En Tokio, durante los años setenta en una madrugada cualquiera, un niño se escabullía desde las sábanas de la cama hasta el dormitorio de los progenitores para curiosear a través de la puerta entreabierta. El pequeño quería comprobar si su padre, un hombre que dedicaba dieciocho horas diarias a su trabajo, había vuelto a casa durante la noche porque ambos no se habían visto a lo largo del día. Se trataba de un ritual nocturno que se repetiría con frecuencia durante muchas otras madrugadas. Aquel niño se llamaba Gorō y su padre Hayao Miyazaki, el mismo Hayao Miyazaki que sería considerado uno de los directores de animación con más talento de la historia del cine. A lo largo de los años posteriores el pequeño Gorō crecería intentando entender cómo alguien que era experto en dibujar universos fantásticos donde niños y adultos de todo el planeta podían adentrarse a vivir era incapaz de abocetarse como algo más que un padre ausente en su propia casa.

El arte de volar

Hayao Miyazaki nació en 1941 entre pedazos de aviones y aspirando el clima de una desoladora Segunda Guerra Mundial desde su Tokio natal. Su padre se ganaba la vida fabricando timones para aeronaves militares y su madre trataba de sobrevolar numerosas dolencias postrada en una cama, con lo que a nadie le extrañó que el segundo hijo de los cuatro que tenía el matrimonio se dedicase a volar por su cuenta garabateando en folios las aeronaves que había descubierto deambulando por las fábricas de aviones.
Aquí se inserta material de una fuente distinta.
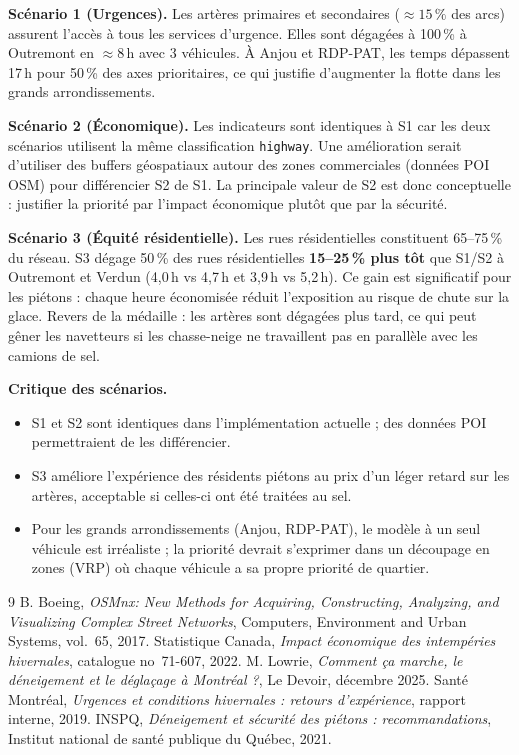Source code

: \documentclass[11pt,a4paper]{article}
\begin{document}
\noindent\textbf{Sc\'enario 1 (Urgences).}
Les art\`eres primaires et secondaires ($\approx 15\,\%$ des arcs) assurent
l'acc\`es \`a tous les services d'urgence. Elles sont d\'egag\'ees \`a 100\,\%
\`a Outremont en $\approx 8$\,h avec 3 v\'ehicules. \`A Anjou et RDP-PAT,
les temps d\'epassent 17\,h pour 50\,\% des axes prioritaires, ce qui justifie
d'augmenter la flotte dans les grands arrondissements.

\noindent\textbf{Sc\'enario 2 (\'Economique).}
Les indicateurs sont identiques \`a S1 car les deux sc\'enarios utilisent la
m\^eme classification \texttt{highway}. Une am\'elioration serait d'utiliser
des buffers g\'eospatiaux autour des zones commerciales (donn\'ees POI OSM) pour
diff\'erencier S2 de S1. La principale valeur de S2 est donc conceptuelle :
justifier la priorit\'e par l'impact \'economique plut\^ot que par la s\'ecurit\'e.

\noindent\textbf{Sc\'enario 3 (\'Equit\'e r\'esidentielle).}
Les rues r\'esidentielles constituent 65--75\,\% du r\'eseau. S3 d\'egage
50\,\% des rues r\'esidentielles \textbf{15--25\,\% plus t\^ot} que S1/S2
\`a Outremont et Verdun (4,0\,h vs 4,7\,h et 3,9\,h vs 5,2\,h). Ce gain
est significatif pour les pi\'etons : chaque heure \'economis\'ee r\'eduit
l'exposition au risque de chute sur la glace.
Revers de la m\'edaille : les art\`eres sont d\'egag\'ees plus tard, ce qui
peut g\^ener les navetteurs si les chasse-neige ne travaillent pas en parall\`ele
avec les camions de sel.

\noindent\textbf{Critique des sc\'enarios.}
\begin{itemize}
  \item S1 et S2 sont identiques dans l'impl\'ementation actuelle ;
    des donn\'ees POI permettraient de les diff\'erencier.
  \item S3 am\'eliore l'exp\'erience des r\'esidents pi\'etons au prix d'un l\'eger
    retard sur les art\`eres, acceptable si celles-ci ont \'et\'e trait\'ees au sel.
  \item Pour les grands arrondissements (Anjou, RDP-PAT), le mod\`ele \`a un seul
    v\'ehicule est irr\'ealiste ; la priorit\'e devrait s'exprimer dans un
    d\'ecoupage en zones (VRP) o\`u chaque v\'ehicule a sa propre priorit\'e
    de quartier.
\end{itemize}

\begin{thebibliography}{9}
  B. Boeing,
  \textit{OSMnx: New Methods for Acquiring, Constructing, Analyzing, and
  Visualizing Complex Street Networks},
  Computers, Environment and Urban Systems, vol.~65, 2017.
  Statistique Canada,
  \textit{Impact \'economique des intemp\'eries hivernales},
  catalogue no~71-607, 2022.
  M. Lowrie,
  \textit{Comment \c{c}a marche, le d\'eneigement et le d\'egla\c{c}age
  \`a Montr\'eal ?},
  Le Devoir, d\'ecembre 2025.
  Sant\'e Montr\'eal,
  \textit{Urgences et conditions hivernales : retours d'exp\'erience},
  rapport interne, 2019.
  INSPQ,
  \textit{D\'eneigement et s\'ecurit\'e des pi\'etons : recommandations},
  Institut national de sant\'e publique du Qu\'ebec, 2021.
\end{thebibliography}
\end{document}
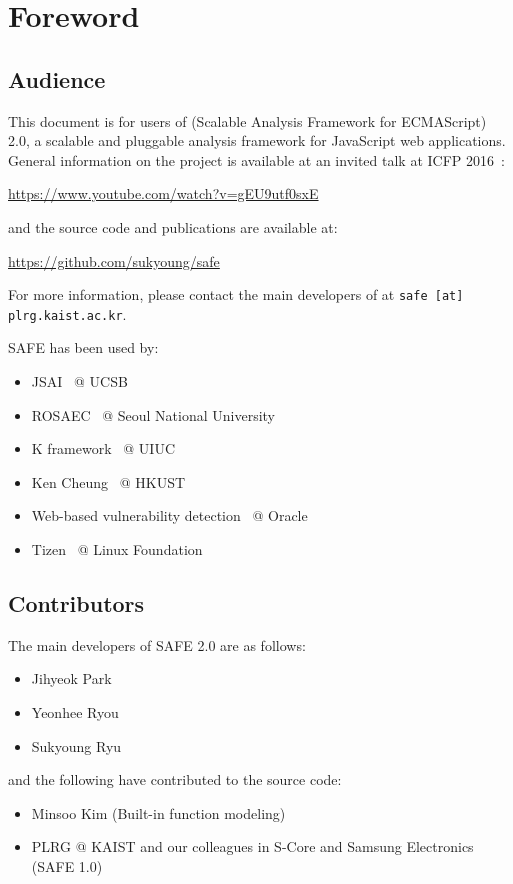 \chapter{Foreword}
\label{c:1:foreword}

\section{Audience}
This document is for users of \safe (Scalable Analysis Framework for ECMAScript)
2.0, a scalable and pluggable analysis framework for JavaScript web applications.
General information on the \safe project is available at an invited talk at ICFP 2016~\cite{safeicfp16}:
\begin{center}
  \url{https://www.youtube.com/watch?v=gEU9utf0sxE}
\end{center}
and the source code and publications are available at:
\begin{center}
  \url{https://github.com/sukyoung/safe}
\end{center}
For more information, please contact the main developers of \safe
at \texttt{safe [at] plrg.kaist.ac.kr}.

SAFE has been used by:
\begin{itemize}
\itemsep-.2em
\item JSAI~\cite{jsai} @ UCSB
\item ROSAEC~\cite{rosaec} @ Seoul National University
\item K framework~\cite{kjs} @ UIUC
\item Ken Cheung~\cite{emse16} @ HKUST
\item Web-based vulnerability detection~\cite{oracle} @ Oracle
\item Tizen~\cite{tizen} @ Linux Foundation
\end{itemize}

\section{Contributors}
The main developers of SAFE 2.0 are as follows:
\begin{itemize}
\itemsep-.2em
\item Jihyeok Park
\item Yeonhee Ryou
\item Sukyoung Ryu
\end{itemize}
and the following have contributed to the source code:
\begin{itemize}
\itemsep-.1em
\item Minsoo Kim (Built-in function modeling)
\item PLRG @ KAIST and our colleagues in S-Core and Samsung Electronics (SAFE 1.0)
\end{itemize}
A los veinte años entraría en Toei, una empresa de animación donde conocería al director Isao Takahata, y daría el salto a Nippon Animation para moldear la infancia de medio planeta al colaborar en series como Heidi, Marco, Conan el niño del futuro o las correrías del ladrón Lupin III, un imposible nieto del Arsenio Lupin que el escritor Maurice Leblanc había alumbrado hacía más de un centenar de años. La asociación con el caco le permitiría empuñar el timón del largometraje El castillo de Cagliostro, protagonizado por el propio Lupin III, una aventura de cuya proyección se rumorea que Steven Spielberg salió dando palmas con las orejas.

Toshio Suzuki, editor de la revista Animage, perseguía durante aquella época a Miyazaki para entrevistarle cuando, tras decenas de negativas, decidió agarrar una silla, presentarse en el estudio del hombre y sentarse a su vera para anunciar que no se movería de allí hasta que el director le dirigiese la palabra, algo que solo tardaría tres días en ocurrir. El editor obtuvo su artículo, que publicó acompañado de la imagen del entrevistado de espaldas porque Miyazaki se negó a que lo fotografiasen de cara, y desde aquel día ambos se convertirían en amigos y socios. Sería Suzuki quien colocaría al director al mando de Nausicaä del Valle del Viento, una película empapada en la estética de Moebius e inspirada en las visitas a los mundos de Terramar de Ursula K. Le Guin, el Invernáculo de Brian W. Aldiss, el planeta Kalgash de Isaac Asimov o la Tierra Media de J. R. R. Tolkien. Miyazaki orquestó una fábula de ciencia ficción basada en un manga que él mismo dibujaba, situada en un mundo posapocalíptico donde una jungla acorralaba a la humanidad. Se convirtió en un éxito y Takahata, Suzuki y Miyazaki fundaron en 1985 un estudio de animación propio bautizado Ghibli, la palabra que los italianos utilizaban para denominar al siroco, el viento sahariano.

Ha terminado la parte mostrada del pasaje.